Implement optimized DrawTarget::clear

yuri91 / ili9341-rs

A WIP, no_std, generic driver for the ILI9341 (and ILI9340C) TFT LCD display

Apache License 2.0

57 stars 50 forks source link

Implement optimized DrawTarget::clear #17

Closed KarlK90 closed 4 years ago

KarlK90 commented 4 years ago

The optimized clear method draws directly to the display without bounds checking.

Thank you for the driver :slightly_smiling_face:

jamwaffles commented 4 years ago

Is it possible to benchmark the performance of this change? The default size() impl is very close to the code in this PR, but leverages more features of embedded-graphics. I'd be interested to see if this PR speeds up the clear method at all.

KarlK90 commented 4 years ago

Sure I can try to benchmark it, but it already felt faster. My reasoning was that the draw_rectangle method of this crate does check if the pixel lay inside the display bounds, if these checks are not elided in release builds there should be a noticeable speedup.

jamwaffles commented 4 years ago

Ah, I see. I was looking at the embedded_graphics code but this optimises away some driver code instead :)

KarlK90 commented 4 years ago

That was certainly interesting! System is a Raspberry Pi 3B with a 3.2" ili9341 Display, spi speed 62.5 MHz using linux-embedded-hal spidev abstraction.

"Unoptimized" version:
Optlevel 3 + LTO + codegen-units = 1: 678ms
Optlevel 3: 693ms

"Optimized" version:
Optlevel 3 + LTO + codegen-units = 1: 675ms
Optlevel 3: 693ms

So basically marginal difference, which is really interesting and shows how subjective things can be! But I saw huge (12x!) differences from using the display-interface enabled version by @therealprof implemented in https://github.com/yuri91/ili9341-rs/pull/16

"Unoptimized" version display-interface:
Optlevel 3 + LTO + codegen-units = 1: 56ms

"Optimized" version display-interface:
Optlevel 3 + LTO + codegen-units = 1: 52ms

Maybe the 4ms improvement is still relevant enough to justify the merge?
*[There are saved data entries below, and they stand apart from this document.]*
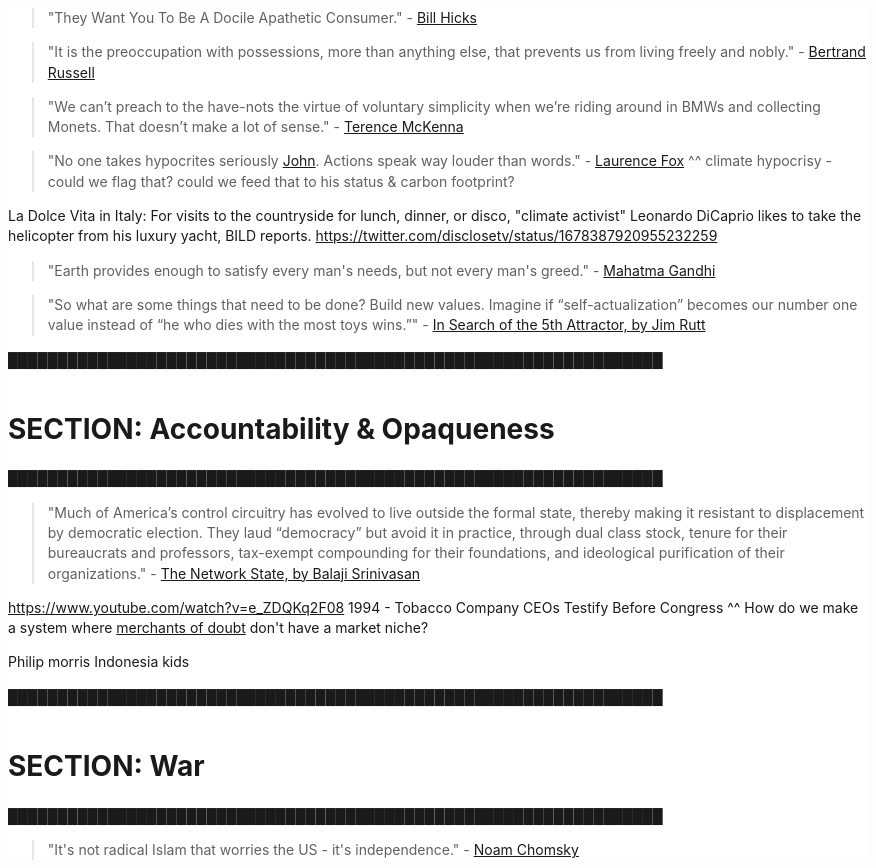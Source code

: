 > "They Want You To Be A Docile Apathetic Consumer." - [Bill Hicks](https://www.goodreads.com/quotes/650592-they-want-you-to-be-a-docile-apathetic-consumer)

> "It is the preoccupation with possessions, more than anything else, that prevents us from living freely and nobly." - [Bertrand Russell](https://www.goodreads.com/quotes/5095-it-is-the-preoccupation-with-possessions-more-than-anything-else)

> "We can’t preach to the have-nots the virtue of voluntary simplicity when we’re riding around in BMWs and collecting Monets. That doesn’t make a lot of sense." - [Terence McKenna](https://www.organism.earth/library/document/awakening-to-archaic-values#:~:text=we%20can%E2%80%99t%20preach%20to%20the%20have%2Dnots%20the%20virtue%20of%20voluntary%20simplicity%20when%20we%E2%80%99re%20riding%20around%20in%20BMWs%20and%20collecting%20Monets.%20That%20doesn%E2%80%99t%20make%20a%20lot%20of%20sense.)

> "No one takes hypocrites seriously [John](https://twitter.com/JohnDCaudwell). Actions speak way louder than words." - [Laurence Fox](https://twitter.com/LozzaFox/status/1705941425530011709)
^^ climate hypocrisy - could we flag that? could we feed that to his status & carbon footprint?

La Dolce Vita in Italy: For visits to the countryside for lunch, dinner, or disco, "climate activist" Leonardo DiCaprio likes to take the helicopter from his luxury yacht, BILD reports.
https://twitter.com/disclosetv/status/1678387920955232259

> "Earth provides enough to satisfy every man's needs, but not every man's greed." - [Mahatma Gandhi](https://www.goodreads.com/quotes/30431-earth-provides-enough-to-satisfy-every-man-s-needs-but-not)

> "So what are some things that need to be done? Build new values. Imagine if “self-actualization” becomes our number one value instead of “he who dies with the most toys wins.”" - [In Search of the 5th Attractor, by Jim Rutt](https://medium.com/@memetic007/fifth-attractor-6d1a54fcda2e#:~:text=So%20what%20are,most%20toys%20wins.%E2%80%9D)

██████████████████████████████████████████████████████████████████
# SECTION: Accountability & Opaqueness
██████████████████████████████████████████████████████████████████

> "Much of America’s control circuitry has evolved to live outside the formal state, thereby making it resistant to displacement by democratic election. They laud “democracy” but avoid it in practice, through dual class stock, tenure for their bureaucrats and professors, tax-exempt compounding for their foundations, and ideological purification of their organizations." - [The Network State, by Balaji Srinivasan](https://thenetworkstate.com/people-of-god-people-of-the-state-people-of-the-network#:~:text=much%20of%20America%E2%80%99s,their%20organizations.)

https://www.youtube.com/watch?v=e_ZDQKq2F08
1994 - Tobacco Company CEOs Testify Before Congress
^^ How do we make a system where [merchants of doubt](https://en.wikipedia.org/wiki/Merchants_of_Doubt) don't have a market niche?

Philip morris Indonesia kids


██████████████████████████████████████████████████████████████████
# SECTION: War
██████████████████████████████████████████████████████████████████

> "It's not radical Islam that worries the US - it's independence." - [Noam Chomsky](https://www.goodreads.com/quotes/343018-it-s-not-radical-islam-that-worries-the-us----it-s)
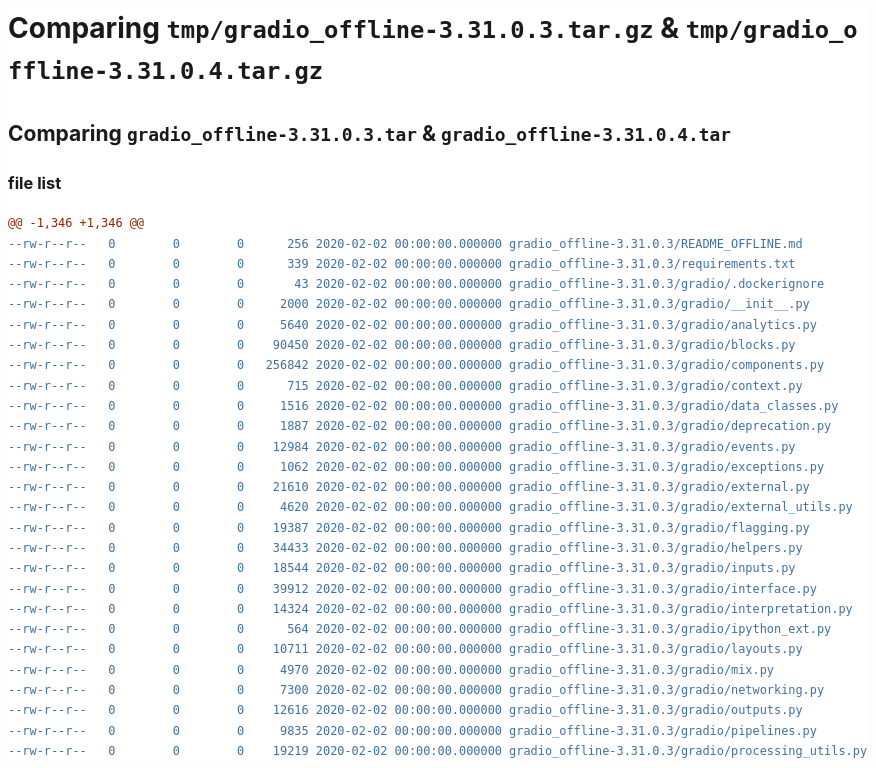 # Comparing `tmp/gradio_offline-3.31.0.3.tar.gz` & `tmp/gradio_offline-3.31.0.4.tar.gz`

## Comparing `gradio_offline-3.31.0.3.tar` & `gradio_offline-3.31.0.4.tar`

### file list

```diff
@@ -1,346 +1,346 @@
--rw-r--r--   0        0        0      256 2020-02-02 00:00:00.000000 gradio_offline-3.31.0.3/README_OFFLINE.md
--rw-r--r--   0        0        0      339 2020-02-02 00:00:00.000000 gradio_offline-3.31.0.3/requirements.txt
--rw-r--r--   0        0        0       43 2020-02-02 00:00:00.000000 gradio_offline-3.31.0.3/gradio/.dockerignore
--rw-r--r--   0        0        0     2000 2020-02-02 00:00:00.000000 gradio_offline-3.31.0.3/gradio/__init__.py
--rw-r--r--   0        0        0     5640 2020-02-02 00:00:00.000000 gradio_offline-3.31.0.3/gradio/analytics.py
--rw-r--r--   0        0        0    90450 2020-02-02 00:00:00.000000 gradio_offline-3.31.0.3/gradio/blocks.py
--rw-r--r--   0        0        0   256842 2020-02-02 00:00:00.000000 gradio_offline-3.31.0.3/gradio/components.py
--rw-r--r--   0        0        0      715 2020-02-02 00:00:00.000000 gradio_offline-3.31.0.3/gradio/context.py
--rw-r--r--   0        0        0     1516 2020-02-02 00:00:00.000000 gradio_offline-3.31.0.3/gradio/data_classes.py
--rw-r--r--   0        0        0     1887 2020-02-02 00:00:00.000000 gradio_offline-3.31.0.3/gradio/deprecation.py
--rw-r--r--   0        0        0    12984 2020-02-02 00:00:00.000000 gradio_offline-3.31.0.3/gradio/events.py
--rw-r--r--   0        0        0     1062 2020-02-02 00:00:00.000000 gradio_offline-3.31.0.3/gradio/exceptions.py
--rw-r--r--   0        0        0    21610 2020-02-02 00:00:00.000000 gradio_offline-3.31.0.3/gradio/external.py
--rw-r--r--   0        0        0     4620 2020-02-02 00:00:00.000000 gradio_offline-3.31.0.3/gradio/external_utils.py
--rw-r--r--   0        0        0    19387 2020-02-02 00:00:00.000000 gradio_offline-3.31.0.3/gradio/flagging.py
--rw-r--r--   0        0        0    34433 2020-02-02 00:00:00.000000 gradio_offline-3.31.0.3/gradio/helpers.py
--rw-r--r--   0        0        0    18544 2020-02-02 00:00:00.000000 gradio_offline-3.31.0.3/gradio/inputs.py
--rw-r--r--   0        0        0    39912 2020-02-02 00:00:00.000000 gradio_offline-3.31.0.3/gradio/interface.py
--rw-r--r--   0        0        0    14324 2020-02-02 00:00:00.000000 gradio_offline-3.31.0.3/gradio/interpretation.py
--rw-r--r--   0        0        0      564 2020-02-02 00:00:00.000000 gradio_offline-3.31.0.3/gradio/ipython_ext.py
--rw-r--r--   0        0        0    10711 2020-02-02 00:00:00.000000 gradio_offline-3.31.0.3/gradio/layouts.py
--rw-r--r--   0        0        0     4970 2020-02-02 00:00:00.000000 gradio_offline-3.31.0.3/gradio/mix.py
--rw-r--r--   0        0        0     7300 2020-02-02 00:00:00.000000 gradio_offline-3.31.0.3/gradio/networking.py
--rw-r--r--   0        0        0    12616 2020-02-02 00:00:00.000000 gradio_offline-3.31.0.3/gradio/outputs.py
--rw-r--r--   0        0        0     9835 2020-02-02 00:00:00.000000 gradio_offline-3.31.0.3/gradio/pipelines.py
--rw-r--r--   0        0        0    19219 2020-02-02 00:00:00.000000 gradio_offline-3.31.0.3/gradio/processing_utils.py
```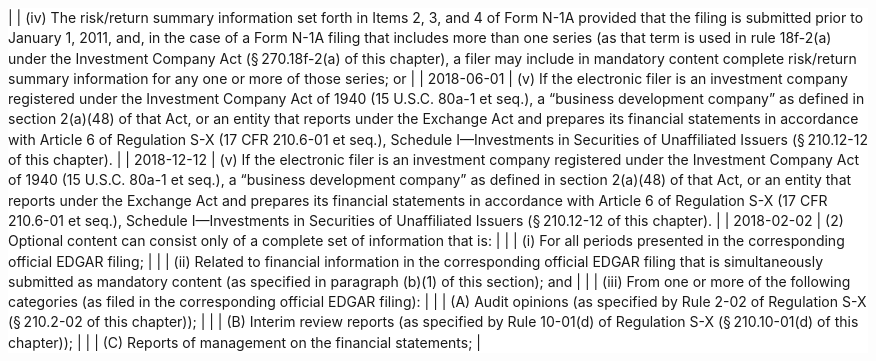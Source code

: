 |            |             (iv) The risk/return summary information set forth in Items 2, 3, and 4 of Form N-1A provided that the filing is submitted prior to January 1, 2011, and, in the case of a Form N-1A filing that includes more than one series (as that term is used in rule 18f-2(a) under the Investment Company Act (&#167;&#8201;270.18f-2(a) of this chapter), a filer may include in mandatory content complete risk/return summary information for any one or more of those series; or                                                                                                           |
| 2018-06-01 | (v) If the electronic filer is an investment company registered under the Investment Company Act of 1940 (15 U.S.C. 80a-1 et seq.), a &#8220;business development company&#8221; as defined in section 2(a)(48) of that Act, or an entity that reports under the Exchange Act and prepares its financial statements in accordance with Article 6 of Regulation S-X (17 CFR 210.6-01 et seq.), Schedule I&#8212;Investments in Securities of Unaffiliated Issuers (&#167;&#8201;210.12-12 of this chapter).                                                                                          |
| 2018-12-12 | (v) If the electronic filer is an investment company registered under the Investment Company Act of 1940 (15 U.S.C. 80a-1 et seq.), a &#8220;business development company&#8221; as defined in section 2(a)(48) of that Act, or an entity that reports under the Exchange Act and prepares its financial statements in accordance with Article 6 of Regulation S-X (17 CFR 210.6-01 et seq.), Schedule I&#8212;Investments in Securities of Unaffiliated Issuers (&#167;&#8201;210.12-12 of this chapter).                                                                                          |
| 2018-02-02 | (2) Optional content can consist only of a complete set of information that is:                                                                                                                                                                                                                                                                                                                                                                                                                                                                                                                     |
|            |             (i) For all periods presented in the corresponding official EDGAR filing;                                                                                                                                                                                                                                                                                                                                                                                                                                                                                                               |
|            |             (ii) Related to financial information in the corresponding official EDGAR filing that is simultaneously submitted as mandatory content (as specified in paragraph (b)(1) of this section); and                                                                                                                                                                                                                                                                                                                                                                                          |
|            |             (iii) From one or more of the following categories (as filed in the corresponding official EDGAR filing):                                                                                                                                                                                                                                                                                                                                                                                                                                                                               |
|            |             (A) Audit opinions (as specified by Rule 2-02 of Regulation S-X (&#167;&#8201;210.2-02 of this chapter));                                                                                                                                                                                                                                                                                                                                                                                                                                                                               |
|            |             (B) Interim review reports (as specified by Rule 10-01(d) of Regulation S-X (&#167;&#8201;210.10-01(d) of this chapter));                                                                                                                                                                                                                                                                                                                                                                                                                                                               |
|            |             (C) Reports of management on the financial statements;                                                                                                                                                                                                                                                                                                                                                                                                                                                                                                                                  |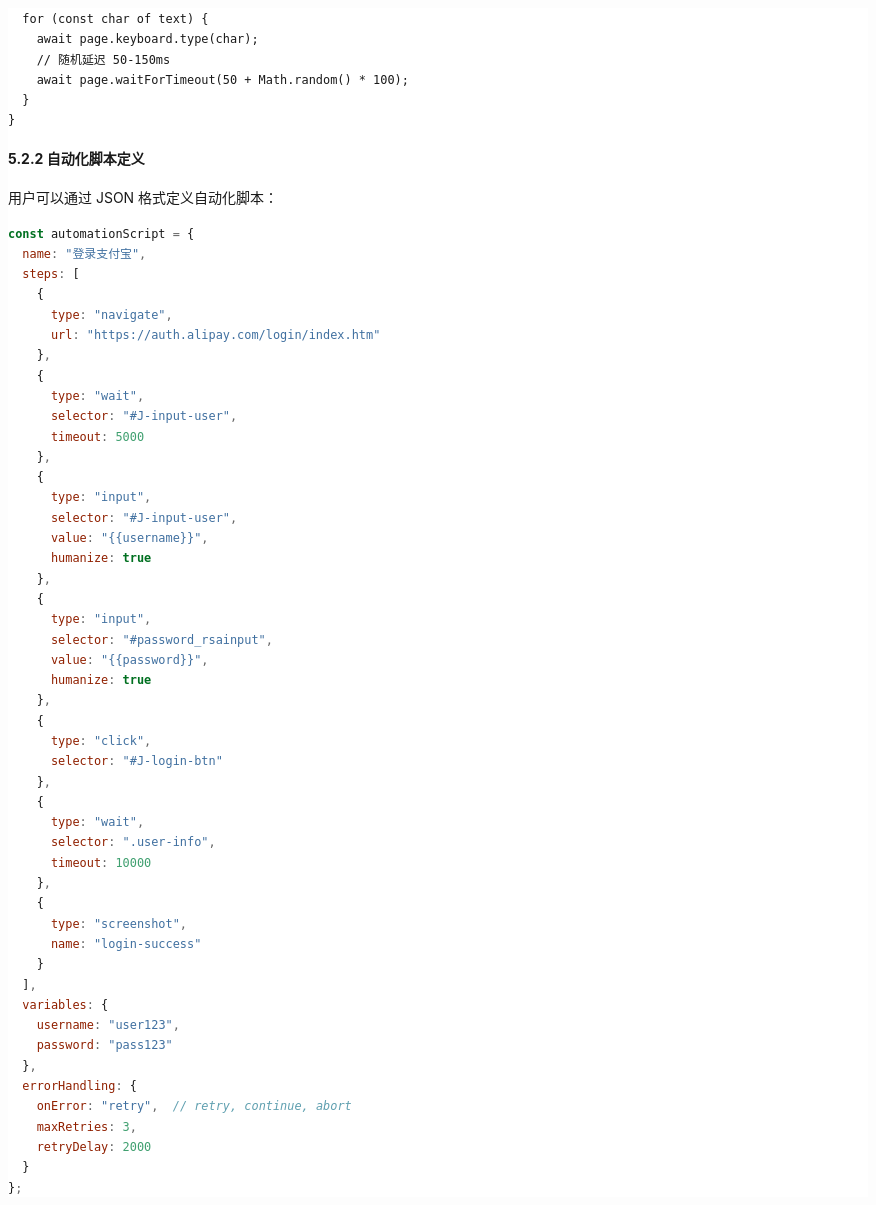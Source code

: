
 ```vue
  for (const char of text) {
    await page.keyboard.type(char);
    // 随机延迟 50-150ms
    await page.waitForTimeout(50 + Math.random() * 100);
  }
}
```

#### 5.2.2 自动化脚本定义

用户可以通过 JSON 格式定义自动化脚本：

```javascript
const automationScript = {
  name: "登录支付宝",
  steps: [
    {
      type: "navigate",
      url: "https://auth.alipay.com/login/index.htm"
    },
    {
      type: "wait",
      selector: "#J-input-user",
      timeout: 5000
    },
    {
      type: "input",
      selector: "#J-input-user",
      value: "{{username}}",
      humanize: true
    },
    {
      type: "input",
      selector: "#password_rsainput",
      value: "{{password}}",
      humanize: true
    },
    {
      type: "click",
      selector: "#J-login-btn"
    },
    {
      type: "wait",
      selector: ".user-info",
      timeout: 10000
    },
    {
      type: "screenshot",
      name: "login-success"
    }
  ],
  variables: {
    username: "user123",
    password: "pass123"
  },
  errorHandling: {
    onError: "retry",  // retry, continue, abort
    maxRetries: 3,
    retryDelay: 2000
  }
};
```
jamwaffles commented 4 years ago

But I saw huge (12x!) differences from using the display-interface enabled version

Wow! That's a huge improvement. Well worth the benchmark.

Maybe the 4ms improvement is still relevant enough to justify the merge?

Certainly can't hurt :) but I'll leave that decision up to the maintainers ;)

therealprof commented 4 years ago

Well, the trivial implementation takes each value from the iterator, turns it into an array of 2 u8s and sends it to the SPI peripheral via embedded-hal adapter using individual sends. The display-interface SPI driver implements a (currently fixed sized) buffer. Depending on how efficient the SPI embeded-hal adapter works there might be a lot of overhead per send.

It should be possible to write a Linux spidev specific display-interface driver which could go even faster. The embedded-hal traits are universal but the slice based approach is not ideal for this kind of application. The nice thing about the display-interface is that one can easily chose (or write) a platform specific driver to get the most bang for the buck and simply swap it via initialisation in the application.

yuri91 commented 4 years ago

Thanks for the PR, seems good to me and I am going to merge it!